THE GHANA Cocoa Board (COCOBOD) is expected to soon receive the first tranche of $220 million from the African Development Bank (AfDB) to support the cocoa industry, Joseph Boahen Aidoo, chief executive of the board, has said.
Mr. Boahen Aidoo disclosed this on the sideline of a cocoa producers’ conference in Abidjan, Ivory Coast, last Wednesday, hosted by Le Conseil du Café Cacao (coffee and cocoa board) of Ivory Coast.
Mr.

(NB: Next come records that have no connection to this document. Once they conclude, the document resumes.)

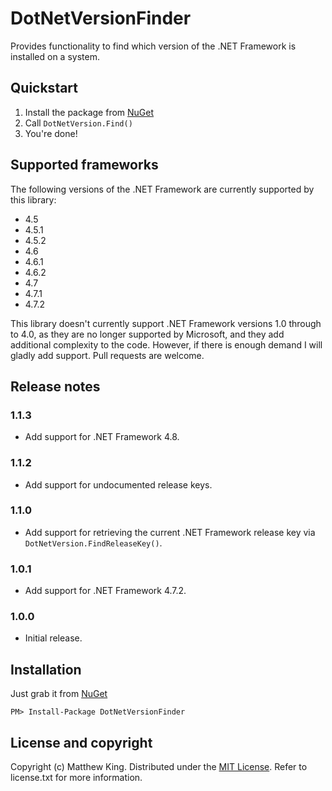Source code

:DotNetVersionFinder
===================

Provides functionality to find which version of the .NET Framework is installed on a system.

Quickstart
----------

1) Install the package from [NuGet](https://www.nuget.org/packages/DotNetVersionFinder)
2) Call `DotNetVersion.Find()`
3) You're done!

Supported frameworks
--------------------

The following versions of the .NET Framework are currently supported by this library:

* 4.5
* 4.5.1
* 4.5.2
* 4.6
* 4.6.1
* 4.6.2
* 4.7
* 4.7.1
* 4.7.2

This library doesn't currently support .NET Framework versions 1.0 through to 4.0, as they are no longer supported by Microsoft, and they add additional complexity to the code. However, if there is enough demand I will gladly add support. Pull requests are welcome.

Release notes
-------------

### 1.1.3

* Add support for .NET Framework 4.8.

### 1.1.2

* Add support for undocumented release keys.

### 1.1.0

* Add support for retrieving the current .NET Framework release key via `DotNetVersion.FindReleaseKey()`.

### 1.0.1

* Add support for .NET Framework 4.7.2.

### 1.0.0

* Initial release.

Installation
------------

Just grab it from [NuGet](https://www.nuget.org/packages/DotNetVersionFinder/)

```
PM> Install-Package DotNetVersionFinder
```

License and copyright
---------------------

Copyright (c) Matthew King.
Distributed under the [MIT License](http://opensource.org/licenses/MIT). Refer to license.txt for more information.
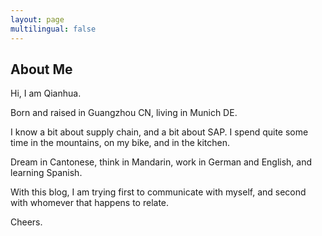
 ```yaml
---
layout: page
multilingual: false
---
```


## About Me

Hi, I am Qianhua.

Born and raised in Guangzhou CN, living in Munich DE.

I know a bit about supply chain, and a bit about SAP. 
I spend quite some time in the mountains, on my bike, and in the kitchen. 

Dream in Cantonese, think in Mandarin, work in German and English, and learning Spanish. 

With this blog, I am trying first to communicate with myself, and second with whomever that happens to relate. 

Cheers. 
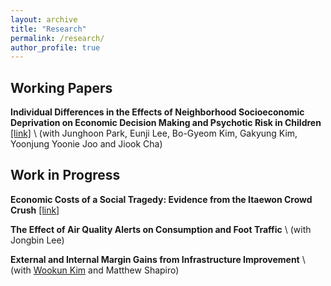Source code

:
 ```yaml
---
layout: archive
title: "Research"
permalink: /research/
author_profile: true
---
```


## Working Papers
**Individual Differences in the Effects of Neighborhood Socioeconomic Deprivation on Economic Decision Making and Psychotic Risk in Children** [[link]](https://doi.org/10.21203/rs.3.rs-4618474/v1) \\
(with Junghoon Park, Eunji Lee, Bo-Gyeom Kim, Gakyung Kim, Yoonjung Yoonie Joo and Jiook Cha) 

## Work in Progress
**Economic Costs of a Social Tragedy: Evidence from the Itaewon Crowd Crush** [[link]](https://minnnjecho.github.io/files/v2_paper.pdf) 

**The Effect of Air Quality Alerts on Consumption and Foot Traffic** \\
(with Jongbin Lee) 

**External and Internal Margin Gains from Infrastructure Improvement**  \\
(with [Wookun Kim](https://www.wookunkim.com/) and  Matthew Shapiro)
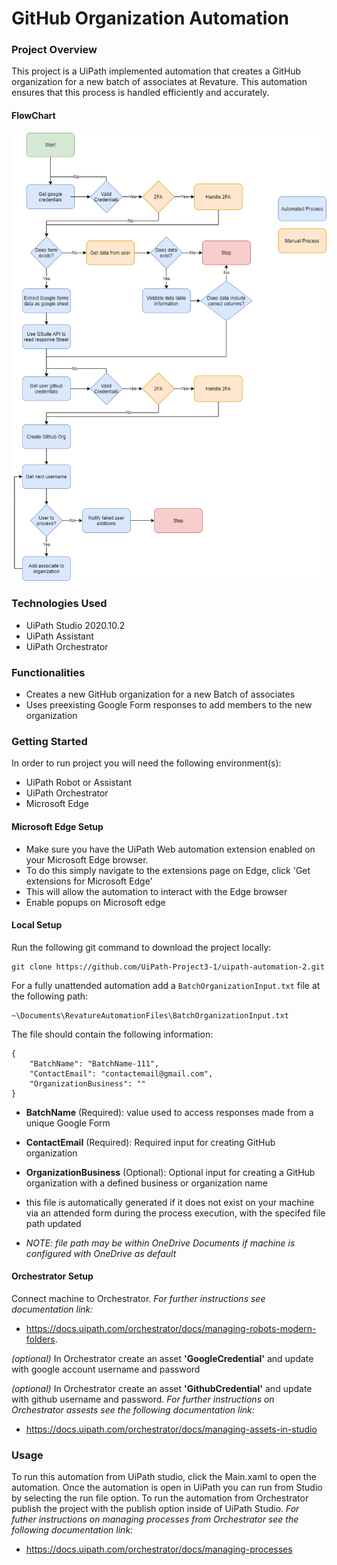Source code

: # GitHub Organization Automation

### Project Overview

This project is a UiPath implemented automation that creates a GitHub organization for a new batch of associates at Revature. This automation ensures that this process is handled efficiently and accurately.

#### FlowChart

![](Documentation/GithubOrganizations.png)

### Technologies Used

- UiPath Studio 2020.10.2
- UiPath Assistant
- UiPath Orchestrator

### Functionalities

- Creates a new GitHub organization for a new Batch of associates
- Uses preexisting Google Form responses to add members to the new organization

### Getting Started

In order to run project you will need the following environment(s):

- UiPath Robot or Assistant
- UiPath Orchestrator
- Microsoft Edge

#### Microsoft Edge Setup

- Make sure you have the UiPath Web automation extension enabled on your Microsoft Edge browser.
- To do this simply navigate to the extensions page on Edge, click 'Get extensions for Microsoft Edge'
- This will allow the automation to interact with the Edge browser
- Enable popups on Microsoft edge

#### Local Setup

Run the following git command to download the project locally:

```
git clone https://github.com/UiPath-Project3-1/uipath-automation-2.git
```

For a fully unattended automation add a `BatchOrganizationInput.txt` file at the following path:

```
~\Documents\RevatureAutomationFiles\BatchOrganizationInput.txt
```

The file should contain the following information:

```
{
    "BatchName": "BatchName-111",
    "ContactEmail": "contactemail@gmail.com",
    "OrganizationBusiness": ""
}
```

- **BatchName** (Required): value used to access responses made from a unique Google Form

- **ContactEmail** (Required): Required input for creating GitHub organization

- **OrganizationBusiness** (Optional): Optional input for creating a GitHub organization with a defined business or organization name

- this file is automatically generated if it does not exist on your machine via an attended form during the process execution, with the specifed file path updated

- _NOTE: file path may be within OneDrive Documents if machine is configured with OneDrive as default_

#### Orchestrator Setup

Connect machine to Orchestrator. _For further instructions see documentation link:_

- https://docs.uipath.com/orchestrator/docs/managing-robots-modern-folders.

_(optional)_ In Orchestrator create an asset **'GoogleCredential'** and update with google account username and password

_(optional)_ In Orchestrator create an asset **'GithubCredential'** and update with github username and password. _For further instructions on Orchestrator assests see the following documentation link:_

- https://docs.uipath.com/orchestrator/docs/managing-assets-in-studio

### Usage

To run this automation from UiPath studio, click the Main.xaml to open the automation. Once the automation is open in UiPath you can run from Studio by selecting the run file option. To run the automation from Orchestrator publish the project with the publish option inside of UiPath Studio. _For futher instructions on managing processes from Orchestrator see the following documentation link:_

- https://docs.uipath.com/orchestrator/docs/managing-processes
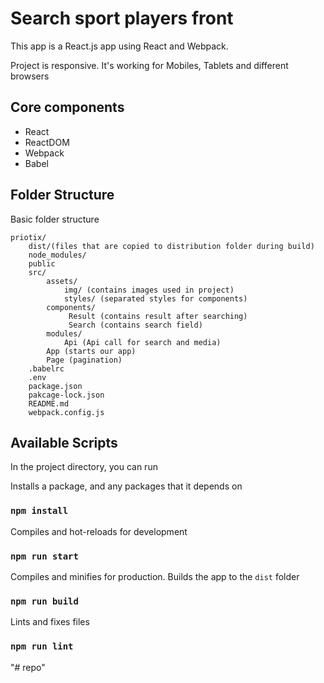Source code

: # Search sport players front
This app is a React.js app using React and Webpack.

Project is responsive. It's working for Mobiles, Tablets and different browsers

## Core components

* React 
* ReactDOM 
* Webpack
* Babel 

## Folder Structure

Basic folder structure
```
priotix/
    dist/(files that are copied to distribution folder during build)
    node_modules/
    public
    src/
        assets/
            img/ (contains images used in project)
            styles/ (separated styles for components)
        components/ 
             Result (contains result after searching)
             Search (contains search field)
        modules/
            Api (Api call for search and media)
        App (starts our app)
        Page (pagination)
    .babelrc
    .env
    package.json
    pakcage-lock.json
    README.md
    webpack.config.js
```


## Available Scripts
In the project directory, you can run 

Installs a package, and any packages that it depends on
### `npm install`

Compiles and hot-reloads for development
### `npm run start`

Compiles and minifies for production.
Builds the app to the `dist` folder<br>

### `npm run build`

Lints and fixes files
### `npm run lint`

"# repo" 
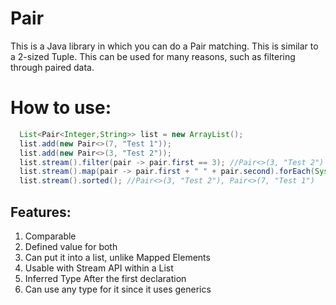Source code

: # Pair
This is a Java library in which you can do a Pair matching. This is similar to a 2-sized Tuple. This can be used for many reasons, such as filtering through paired data.

# How to use:

```java
  List<Pair<Integer,String>> list = new ArrayList();
  list.add(new Pair<>(7, "Test 1"));
  list.add(new Pair<>(3, "Test 2"));
  list.stream().filter(pair -> pair.first == 3); //Pair<>(3, "Test 2")
  list.stream().map(pair -> pair.first + " " + pair.second).forEach(System.out::println); //Prints out all of the pairs
  list.stream().sorted(); //Pair<>(3, "Test 2"), Pair<>(7, "Test 1")
  ```
 
## Features:
1. Comparable
2. Defined value for both
3. Can put it into a list, unlike Mapped Elements
4. Usable with Stream API within a List
5. Inferred Type After the first declaration
6. Can use any type for it since it uses generics
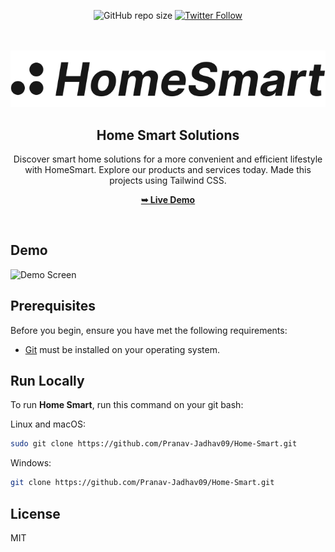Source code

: <div align="center">

![GitHub repo size](https://img.shields.io/github/repo-size/Pranav-Jadhav09/Home-Smart)
[![Twitter Follow](https://img.shields.io/twitter/follow/Pranav_Jadhav09?style=social)](https://twitter.com/Pranav_Jadhav09)

<br />
<br />

<img src="./build/assets/logo.svg" style="width: 150">

<h2 align="center">Home Smart Solutions</h2>
Discover smart home solutions for a more convenient and efficient lifestyle with HomeSmart. Explore our products and services today. Made this projects using Tailwind CSS.

<a href="https://home-smart-website.onrender.com/"><strong>➥ Live Demo</strong></a>

</div>

<br />

## Demo

![Demo Screen](https://cdn3.f-cdn.com/files/download/204560368/2023-07-31%20%282%29.png?fit=crop&height=285&image-optimizer=force&format=webply&width=456%201x,%20https://cdn3.f-cdn.com/files/download/204560368/2023-07-31%20%282%29.png?fit=crop&height=285&image-optimizer=force&format=webply&width=760%202x "Desktop Demo")

## Prerequisites

Before you begin, ensure you have met the following requirements:

- [Git](https://git-scm.com/downloads "Download Git") must be installed on your operating system.

## Run Locally

To run **Home Smart**, run this command on your git bash:

Linux and macOS:

```bash
sudo git clone https://github.com/Pranav-Jadhav09/Home-Smart.git
```

Windows:

```bash
git clone https://github.com/Pranav-Jadhav09/Home-Smart.git
```

## License

MIT
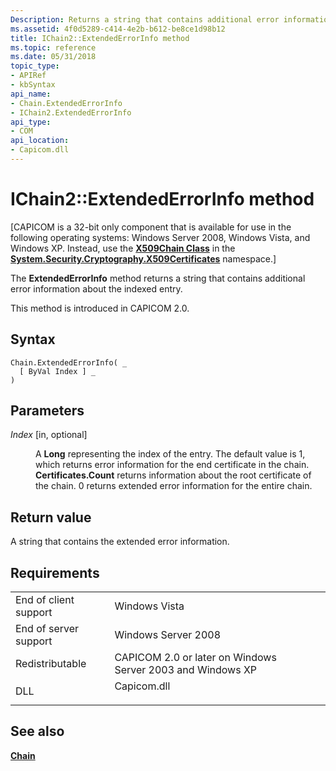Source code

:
 ```yaml
---
Description: Returns a string that contains additional error information about the indexed entry.
ms.assetid: 4f0d5289-c414-4e2b-b612-be8ce1d98b12
title: IChain2::ExtendedErrorInfo method
ms.topic: reference
ms.date: 05/31/2018
topic_type:
- APIRef
- kbSyntax
api_name:
- Chain.ExtendedErrorInfo
- IChain2.ExtendedErrorInfo
api_type:
- COM
api_location:
- Capicom.dll
---
```


# IChain2::ExtendedErrorInfo method

\[CAPICOM is a 32-bit only component that is available for use in the following operating systems: Windows Server 2008, Windows Vista, and Windows XP. Instead, use the [**X509Chain Class**](/dotnet/api/system.security.cryptography.x509certificates.x509chain?view=netcore-3.1) in the [**System.Security.Cryptography.X509Certificates**](/dotnet/api/system.security.cryptography.x509certificates.publickey.-ctor?view=netcore-3.1) namespace.\]

The **ExtendedErrorInfo** method returns a string that contains additional error information about the indexed entry.

This method is introduced in CAPICOM 2.0.

## Syntax


```VB
Chain.ExtendedErrorInfo( _
  [ ByVal Index ] _
)
```



## Parameters

<dl> <dt>

*Index* \[in, optional\]
</dt> <dd>

A **Long** representing the index of the entry. The default value is 1, which returns error information for the end certificate in the chain. **Certificates.Count** returns information about the root certificate of the chain. 0 returns extended error information for the entire chain.

</dd> </dl>

## Return value

A string that contains the extended error information.

## Requirements



|                                  |                                                                                        |
|----------------------------------|----------------------------------------------------------------------------------------|
| End of client support<br/> | Windows Vista<br/>                                                               |
| End of server support<br/> | Windows Server 2008<br/>                                                         |
| Redistributable<br/>       | CAPICOM 2.0 or later on Windows Server 2003 and Windows XP<br/>                  |
| DLL<br/>                   | <dl> <dt>Capicom.dll</dt> </dl> |



## See also

<dl> <dt>

[**Chain**](chain.md)
</dt> </dl>

 

 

Boahen Aidoo met his Ivorian counterpart to declare their rebuff of some standards that were currently being voted on by the International Standards Organisation (ISO) that would work against small holder cocoa farmers in the two countries.
Last year, AfDB approved a $600 million loan package for Ghana’s cocoa regulator, to allow it to build warehouses and stockpile cocoa beans, protect itself against price falls, rehabilitate ageing cocoa farms and improve bean quality and pursue marketing reforms.
He said Ivory Coast also has a similar arrangement with AfDB to help its cocoa sector.
Despite accounting for over 60 percent of the global supply of the chocolate ingredient, the governments of Ivory Coast and Ghana remain largely at the mercy of world price fluctuations.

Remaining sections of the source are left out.